Work request:
Your task is to count the lines of the entries below that include the word "Pull" and to give only the resulting number.

Recorded data:
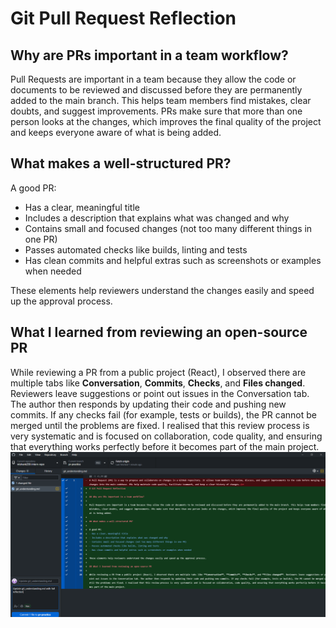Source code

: # Git Pull Request Reflection

## Why are PRs important in a team workflow?

Pull Requests are important in a team because they allow the code or documents to be reviewed and discussed before they are permanently added to the main branch. This helps team members find mistakes, clear doubts, and suggest improvements. PRs make sure that more than one person looks at the changes, which improves the final quality of the project and keeps everyone aware of what is being added.

## What makes a well-structured PR?

A good PR:
- Has a clear, meaningful title
- Includes a description that explains what was changed and why
- Contains small and focused changes (not too many different things in one PR)
- Passes automated checks like builds, linting and tests
- Has clean commits and helpful extras such as screenshots or examples when needed

These elements help reviewers understand the changes easily and speed up the approval process.

## What I learned from reviewing an open-source PR

While reviewing a PR from a public project (React), I observed there are multiple tabs like **Conversation**, **Commits**, **Checks**, and **Files changed**. Reviewers leave suggestions or point out issues in the Conversation tab. The author then responds by updating their code and pushing new commits. If any checks fail (for example, tests or builds), the PR cannot be merged until the problems are fixed. I realised that this review process is very systematic and is focused on collaboration, code quality, and ensuring that everything works perfectly before it becomes part of the main project.
![alt text](image.png)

Task result:
2